The shire was undeniably rural, as shown in the description in 1946 in the Australian Blue Book:

Until the 1970s the shire's population numbered between 500 and 750. The expansion of the Hervey Bay hinterland saw the population of Burrum Heads, Toogum and Torbanlea (all in Woocoo Shire) grow quickly, but those areas were severed in 1982 and put in the Town (later City) of Hervey Bay. Woocoo Shire's distinct rural leaning had been expressed 18 years before when a local historical society was formed.
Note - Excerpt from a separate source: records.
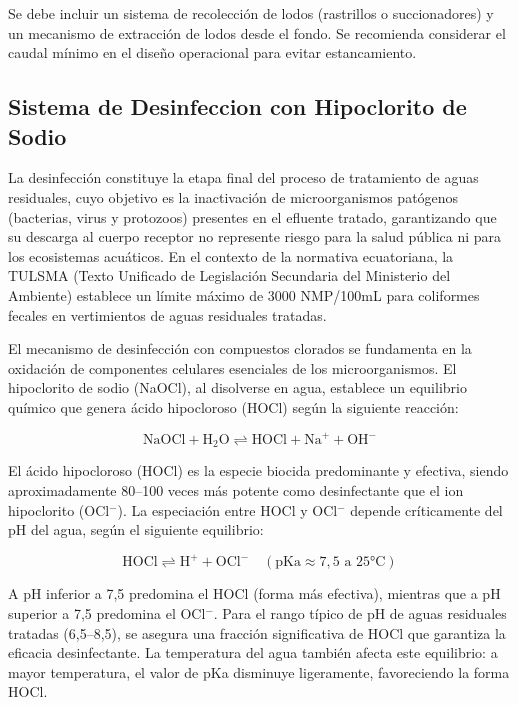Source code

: \documentclass[12pt,a4paper]{article}
\begin{document}
Se debe incluir un sistema de recolección de lodos (rastrillos o succionadores) y un mecanismo de extracción de lodos desde el fondo. Se recomienda considerar el caudal mínimo en el diseño operacional para evitar estancamiento.

\subsection{Sistema de Desinfeccion con Hipoclorito de Sodio}





La desinfección constituye la etapa final del proceso de tratamiento de aguas residuales, cuyo objetivo es la inactivación de microorganismos patógenos (bacterias, virus y protozoos) presentes en el efluente tratado, garantizando que su descarga al cuerpo receptor no represente riesgo para la salud pública ni para los ecosistemas acuáticos. En el contexto de la normativa ecuatoriana, la TULSMA (Texto Unificado de Legislación Secundaria del Ministerio del Ambiente) establece un límite máximo de 3000 NMP/100mL para coliformes fecales en vertimientos de aguas residuales tratadas.

El mecanismo de desinfección con compuestos clorados se fundamenta en la oxidación de componentes celulares esenciales de los microorganismos. El hipoclorito de sodio (NaOCl), al disolverse en agua, establece un equilibrio químico que genera ácido hipocloroso (HOCl) según la siguiente reacción:

\begin{equation}
\text{NaOCl} + \text{H}_2\text{O} \rightleftharpoons \text{HOCl} + \text{Na}^+ + \text{OH}^-
\end{equation}

El ácido hipocloroso (HOCl) es la especie biocida predominante y efectiva, siendo aproximadamente 80--100 veces más potente como desinfectante que el ion hipoclorito (OCl$^-$). La especiación entre HOCl y OCl$^-$ depende críticamente del pH del agua, según el siguiente equilibrio:

\begin{equation}
\text{HOCl} \rightleftharpoons \text{H}^+ + \text{OCl}^- \quad (\text{pKa} \approx 7,5 \text{ a 25°C})
\end{equation}

A pH inferior a 7,5 predomina el HOCl (forma más efectiva), mientras que a pH superior a 7,5 predomina el OCl$^-$. Para el rango típico de pH de aguas residuales tratadas (6,5--8,5), se asegura una fracción significativa de HOCl que garantiza la eficacia desinfectante. La temperatura del agua también afecta este equilibrio: a mayor temperatura, el valor de pKa disminuye ligeramente, favoreciendo la forma HOCl.
\end{document}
It set up a museum in the Brooweena QCWA hall in 1971, and later gathered together several unused buildings, including the railway goods shed and station, a slab house and the original shire office, a gabled weatherboard building (1915) on stilts, scarcely bigger than a shed.

Six schools remained in the shire in the postwar years, and five closed during 1958-84. Brooweena's remains, but some children are bussed to Biggenden and Maryborough, exclusively so for secondary schooling. Churches were not so numerous: a Catholic church (1949) is at Aramara and an Anglican one (1949) is at Brooweena.

In 1992 fewer than 1000 milk cattle were recorded in Woocoo Shire; meat cattle numbered nearly 29,000. In addition there were 3900 ha of field crops and 2900 ha of sugar cane. The shire had five saw mills, mainly drawing on hoop pine and hardwood plantations and a woodchip mill. On 15 March 2008 Woocoo shire was amalgamated with Hervey Bay City, Maryborough City and the northern part of Tiaro Shire to form Fraser Coast Regional Council.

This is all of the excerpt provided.